Work required -> What you return must match the data exactly, line for line.
+--
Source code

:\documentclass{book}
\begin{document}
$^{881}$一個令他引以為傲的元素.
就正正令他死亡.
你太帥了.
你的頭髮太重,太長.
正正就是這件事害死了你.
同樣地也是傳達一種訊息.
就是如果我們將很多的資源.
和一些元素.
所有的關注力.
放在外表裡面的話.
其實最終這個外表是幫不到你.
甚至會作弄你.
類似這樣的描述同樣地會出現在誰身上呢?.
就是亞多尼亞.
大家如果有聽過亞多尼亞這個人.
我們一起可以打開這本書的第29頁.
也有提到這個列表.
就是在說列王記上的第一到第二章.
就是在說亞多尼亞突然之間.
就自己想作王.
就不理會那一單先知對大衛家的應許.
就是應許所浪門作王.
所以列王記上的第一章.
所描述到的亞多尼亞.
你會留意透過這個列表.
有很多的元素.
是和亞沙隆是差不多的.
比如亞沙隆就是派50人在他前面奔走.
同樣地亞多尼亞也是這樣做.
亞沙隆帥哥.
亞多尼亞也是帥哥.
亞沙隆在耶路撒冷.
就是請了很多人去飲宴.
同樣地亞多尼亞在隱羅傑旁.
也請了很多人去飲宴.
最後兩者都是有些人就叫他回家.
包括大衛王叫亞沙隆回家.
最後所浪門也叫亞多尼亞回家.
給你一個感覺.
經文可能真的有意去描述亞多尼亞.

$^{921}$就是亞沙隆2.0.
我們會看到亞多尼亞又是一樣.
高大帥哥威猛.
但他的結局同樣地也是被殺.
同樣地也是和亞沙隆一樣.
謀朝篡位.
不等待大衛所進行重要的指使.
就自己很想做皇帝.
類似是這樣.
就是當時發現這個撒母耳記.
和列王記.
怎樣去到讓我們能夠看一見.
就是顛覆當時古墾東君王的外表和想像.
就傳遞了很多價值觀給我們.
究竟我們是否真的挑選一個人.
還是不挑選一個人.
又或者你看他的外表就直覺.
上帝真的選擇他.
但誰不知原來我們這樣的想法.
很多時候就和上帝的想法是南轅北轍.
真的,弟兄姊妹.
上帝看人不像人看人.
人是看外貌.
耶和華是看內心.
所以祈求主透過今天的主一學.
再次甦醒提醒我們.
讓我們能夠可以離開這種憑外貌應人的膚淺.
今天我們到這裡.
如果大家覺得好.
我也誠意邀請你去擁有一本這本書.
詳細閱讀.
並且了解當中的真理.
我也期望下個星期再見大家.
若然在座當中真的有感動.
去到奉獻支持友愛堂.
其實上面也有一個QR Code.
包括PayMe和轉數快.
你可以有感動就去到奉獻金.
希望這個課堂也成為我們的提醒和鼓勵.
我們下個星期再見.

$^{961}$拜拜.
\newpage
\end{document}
+--
Response area ->
Source code

:\documentclass{book}
\begin{document}
$^{881}$一個令他引以為傲的元素.
就正正令他死亡.
你太帥了.
你的頭髮太重,太長.
正正就是這件事害死了你.
同樣地也是傳達一種訊息.
就是如果我們將很多的資源.
和一些元素.
所有的關注力.
放在外表裡面的話.
其實最終這個外表是幫不到你.
甚至會作弄你.
類似這樣的描述同樣地會出現在誰身上呢?.
就是亞多尼亞.
大家如果有聽過亞多尼亞這個人.
我們一起可以打開這本書的第29頁.
也有提到這個列表.
就是在說列王記上的第一到第二章.
就是在說亞多尼亞突然之間.
就自己想作王.
就不理會那一單先知對大衛家的應許.
就是應許所浪門作王.
所以列王記上的第一章.
所描述到的亞多尼亞.
你會留意透過這個列表.
有很多的元素.
是和亞沙隆是差不多的.
比如亞沙隆就是派50人在他前面奔走.
同樣地亞多尼亞也是這樣做.
亞沙隆帥哥.
亞多尼亞也是帥哥.
亞沙隆在耶路撒冷.
就是請了很多人去飲宴.
同樣地亞多尼亞在隱羅傑旁.
也請了很多人去飲宴.
最後兩者都是有些人就叫他回家.
包括大衛王叫亞沙隆回家.
最後所浪門也叫亞多尼亞回家.
給你一個感覺.
經文可能真的有意去描述亞多尼亞.

$^{921}$就是亞沙隆2.0.
我們會看到亞多尼亞又是一樣.
高大帥哥威猛.
但他的結局同樣地也是被殺.
同樣地也是和亞沙隆一樣.
謀朝篡位.
不等待大衛所進行重要的指使.
就自己很想做皇帝.
類似是這樣.
就是當時發現這個撒母耳記.
和列王記.
怎樣去到讓我們能夠看一見.
就是顛覆當時古墾東君王的外表和想像.
就傳遞了很多價值觀給我們.
究竟我們是否真的挑選一個人.
還是不挑選一個人.
又或者你看他的外表就直覺.
上帝真的選擇他.
但誰不知原來我們這樣的想法.
很多時候就和上帝的想法是南轅北轍.
真的,弟兄姊妹.
上帝看人不像人看人.
人是看外貌.
耶和華是看內心.
所以祈求主透過今天的主一學.
再次甦醒提醒我們.
讓我們能夠可以離開這種憑外貌應人的膚淺.
今天我們到這裡.
如果大家覺得好.
我也誠意邀請你去擁有一本這本書.
詳細閱讀.
並且了解當中的真理.
我也期望下個星期再見大家.
若然在座當中真的有感動.
去到奉獻支持友愛堂.
其實上面也有一個QR Code.
包括PayMe和轉數快.
你可以有感動就去到奉獻金.
希望這個課堂也成為我們的提醒和鼓勵.
我們下個星期再見.

$^{961}$拜拜.
\newpage
\end{document}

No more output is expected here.